THE SHE

DIARY /

10月29日(木)

 昼から<mame kurogouchi>の展示会へ。いつもはパリコレの初日に現地で見ている日本ブランドだけれど、今年はオンラインでチェックしていた。テーマがカーテンという当たり前に身近にあるものというのがいいなあと思って、写真もとても美しかったので、楽しみに出かけた。日の光に透かしたような淡いイエローのドレスや、レースのカーテンを襟にくっつけたようなブラウスが可愛かった。

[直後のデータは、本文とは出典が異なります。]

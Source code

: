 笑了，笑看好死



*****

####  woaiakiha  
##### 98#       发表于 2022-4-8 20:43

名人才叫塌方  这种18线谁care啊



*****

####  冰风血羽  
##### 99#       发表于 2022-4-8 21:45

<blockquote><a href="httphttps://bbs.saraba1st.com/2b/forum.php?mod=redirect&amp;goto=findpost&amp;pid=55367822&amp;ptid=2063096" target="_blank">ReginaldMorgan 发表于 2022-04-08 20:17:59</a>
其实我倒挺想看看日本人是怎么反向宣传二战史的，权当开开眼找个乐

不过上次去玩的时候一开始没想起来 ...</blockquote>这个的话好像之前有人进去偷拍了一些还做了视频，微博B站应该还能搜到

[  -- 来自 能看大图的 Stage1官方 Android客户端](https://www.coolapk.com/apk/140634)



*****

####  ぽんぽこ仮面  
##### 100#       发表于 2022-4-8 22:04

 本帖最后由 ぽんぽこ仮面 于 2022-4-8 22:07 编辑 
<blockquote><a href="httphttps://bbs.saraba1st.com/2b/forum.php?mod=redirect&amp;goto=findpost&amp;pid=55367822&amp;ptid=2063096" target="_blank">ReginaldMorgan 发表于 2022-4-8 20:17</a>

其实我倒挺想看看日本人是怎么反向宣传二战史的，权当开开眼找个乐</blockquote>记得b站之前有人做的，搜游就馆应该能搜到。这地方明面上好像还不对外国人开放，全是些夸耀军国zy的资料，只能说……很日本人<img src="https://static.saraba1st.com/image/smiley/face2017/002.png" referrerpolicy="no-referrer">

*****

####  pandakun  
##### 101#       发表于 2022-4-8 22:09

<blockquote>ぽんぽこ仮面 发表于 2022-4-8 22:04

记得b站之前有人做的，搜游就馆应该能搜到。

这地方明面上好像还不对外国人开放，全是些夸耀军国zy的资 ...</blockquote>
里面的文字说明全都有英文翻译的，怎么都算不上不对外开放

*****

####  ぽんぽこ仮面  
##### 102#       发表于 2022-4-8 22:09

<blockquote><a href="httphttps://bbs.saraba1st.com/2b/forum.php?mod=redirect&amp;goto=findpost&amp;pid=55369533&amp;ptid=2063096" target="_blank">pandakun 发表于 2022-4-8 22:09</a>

マメは若いアーティストや小説家の人たちに人気。それは洋服の中に物語が広がっているからかなあと思いながら、じっくりと見せてもらった。聞けばコロナでもさほどビジネスにダメージはなく、むしろアジアに取り扱い店が多くなったというから、たくましい。アパレルはコロナに直面して、毎シーズン抱えすぎている在庫やら、なにかを真似しただけで安価な商品の大量生産やら、業界のルールによる半年サイクルシステムの矛盾やら、無理やりに蓋をしていた問題が一気に外へ吹き出した。意志がある、尊敬される企業やブランド、本物だけが生き残れるのだろうし、それでいいのだと思う。そして時代は移りゆけども、年を重ねようとも、私はファッションを愛する気持ちは絶対になくならない。ファッションピープルってネガティブに使われることが多いけど、誰に何を言われようと、私はファッションにまつわる事柄を仕事にしていることに、誇りを持とうと思う。ファッションとは決してアイテムを指すわけじゃなくて、装いのことであり、装いとは生き方そのものだから。などと今一度思いながら、地下鉄に揺られて帰宅。
 明日、学校でハロウィンパーティがあるという娘。保育園の頃から一貫して、仮装は『魔女の宅急便のキキ』。新調した黒のワンピースに、赤いリボンのカチューシャをつけ、黒猫ジジを抱えて前撮り。